Similarly, if the social media post incites violence (think January 6, 2021 – Attack on the Capitol), encourages illegal conduct or action or causes economic harm to a business, the post may land the author in trouble, over which the First Amendment would likely not provide any protection.
Student speech cases have also arisen out of social media posts. One issue with First Amendment law is how much power school officials have to regulate students’ off-campus communications on social media sites.
One example is the case of Bell v. Itawamba School District. In this 2012 decision, the 5th U.S. Circuit Court of Appeals determined that public school officials could punish a student for a rap song he created off-campus and posted on Facebook and YouTube. The video referenced two teachers at the school who allegedly had engaged in sexually inappropriate behavior with female students.
However, in Mahanoy Area School District v. B.L. (2021), the U.S. Supreme Court said that a cheerleader’s vulgar post to Snapchat after not making the varsity squad did not pass the substantial disruption test and the student’s free speech rights protected her from school discipline.

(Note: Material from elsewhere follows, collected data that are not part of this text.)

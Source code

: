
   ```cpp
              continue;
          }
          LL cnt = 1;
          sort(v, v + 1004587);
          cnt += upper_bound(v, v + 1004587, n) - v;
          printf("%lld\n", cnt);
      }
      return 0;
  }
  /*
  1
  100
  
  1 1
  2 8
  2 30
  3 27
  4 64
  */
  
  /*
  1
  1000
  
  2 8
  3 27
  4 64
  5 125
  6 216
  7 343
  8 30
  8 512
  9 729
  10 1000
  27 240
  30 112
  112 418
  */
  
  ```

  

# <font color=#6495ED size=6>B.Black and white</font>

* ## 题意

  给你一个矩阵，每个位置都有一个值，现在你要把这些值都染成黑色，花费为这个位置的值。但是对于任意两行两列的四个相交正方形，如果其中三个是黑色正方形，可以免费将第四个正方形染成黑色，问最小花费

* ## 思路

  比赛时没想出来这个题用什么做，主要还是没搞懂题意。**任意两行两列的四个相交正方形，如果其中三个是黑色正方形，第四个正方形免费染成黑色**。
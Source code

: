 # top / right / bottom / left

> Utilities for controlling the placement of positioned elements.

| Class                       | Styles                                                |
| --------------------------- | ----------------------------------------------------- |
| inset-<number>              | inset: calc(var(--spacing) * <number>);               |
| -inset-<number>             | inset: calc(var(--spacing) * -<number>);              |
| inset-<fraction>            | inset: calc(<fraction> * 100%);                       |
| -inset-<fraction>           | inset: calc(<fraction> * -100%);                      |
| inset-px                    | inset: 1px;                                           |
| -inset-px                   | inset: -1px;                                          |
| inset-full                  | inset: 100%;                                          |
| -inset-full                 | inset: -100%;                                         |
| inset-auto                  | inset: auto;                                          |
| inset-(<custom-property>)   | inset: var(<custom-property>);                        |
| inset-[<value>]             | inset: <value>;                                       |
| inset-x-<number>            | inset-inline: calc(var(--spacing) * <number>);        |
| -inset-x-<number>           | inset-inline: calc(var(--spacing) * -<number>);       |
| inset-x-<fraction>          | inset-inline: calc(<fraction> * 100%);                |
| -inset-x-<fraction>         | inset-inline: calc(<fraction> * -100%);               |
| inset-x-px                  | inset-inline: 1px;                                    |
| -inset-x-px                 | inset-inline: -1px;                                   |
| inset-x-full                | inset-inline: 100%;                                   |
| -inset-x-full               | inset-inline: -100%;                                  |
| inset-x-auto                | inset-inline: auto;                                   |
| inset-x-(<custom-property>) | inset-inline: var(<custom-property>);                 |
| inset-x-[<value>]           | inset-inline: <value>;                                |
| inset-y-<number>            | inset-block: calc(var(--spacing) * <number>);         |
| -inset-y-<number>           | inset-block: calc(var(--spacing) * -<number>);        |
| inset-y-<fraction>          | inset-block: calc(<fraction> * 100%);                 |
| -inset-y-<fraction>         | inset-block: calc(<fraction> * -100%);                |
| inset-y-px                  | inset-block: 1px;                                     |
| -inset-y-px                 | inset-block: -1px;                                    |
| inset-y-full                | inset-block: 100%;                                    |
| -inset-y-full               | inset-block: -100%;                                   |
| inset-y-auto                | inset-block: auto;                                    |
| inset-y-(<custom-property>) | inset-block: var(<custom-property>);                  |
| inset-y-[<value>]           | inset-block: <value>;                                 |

An emerging issue related to social media is how far companies can go in removing content and users.
Two states, Florida and Texas, passed similar laws to reduce such blocking, saying the social media companies were discriminating by not allowing certain people to use their platforms based on their political views.
In NetChoice v. Attorney General of Florida the 11th Circuit Court of Appeals upheld an injunction preventing the Florida law from going into effect, saying the “Stop Social Media Censorship Act” would likely be found to violate the First Amendment. The Florida law sought to prohibit social media companies from “deplatforming” political candidates, from prioritizing or deprioritizing any post or message by or about a candidate and from removing anything posted by a “journalistic enterprise” based on content.
A few months later, in another case NetChoice case, the 5th U.S. Circuit Court of Appeals took the opposite view of a Texas law and legally erased a preliminary injunction by a local court that had prevented it from being enforced. The court said that Texas permissibly determined that social media companies are “common carriers,” no different than Verizon or AT&T, and can be subject to non-discrimination laws. At issue is how social media companies moderate their content, which includes blocking certain user content and eliminating the accounts of users.
Each of these cases are presently being appealed to the United States Supreme Court.
Online stalking has also been front and center of First Amendment cases. Courts have had to decide whether repeated unwanted and threatening communications to a person over social media are “true threats” and not protected by the First Amendment.
Courts have focused on what must be proven to block such content. The legal inquiry focuses on whether it is sufficient to show that a reasonable person would consider a person’s words a threat, or must it be proven that the person sending the messages knew or intended his words to be threatening?
In Elonis v. United States (2015), the Supreme Court reversed a criminal conviction under a federal stalking statute because there was an issue of what proof was necessary. For a conviction, was it necessary to prove only that a reasonable person would view speech as threatening and not consider the mental state of the speaker? It was not addressed what standard of proof was necessary to determine the speaker’s intent (whether it must be objective, a reasonable person considering the facts and context? Or must it be subjective, proving a person’s understanding of the effect of the messages when sending them?).
In April 2023, the U.S. Supreme Court in April 2023 heard oral arguments in an appeal of a Colorado Court of Appeals decision in which the court upheld a stalking conviction of a man who had sent threatening messages over Facebook for two years to a local musician. See, People v. Counterman. The “stalker” argued that Colorado’s stalking statute was unconstitutionally broad and that it impermissibly criminalized speech that was protected under the First Amendment. He said his messages did not rise to the level of “true threats” because they were not explicit statements of “purpose or intent to cause injury or harm” to the woman.
While the First Amendment provides broad protections and freedom of speech, it seems that the adage of “know your audience” is crucial to a determination of whether a social media post can or will lead the author into legal challenges.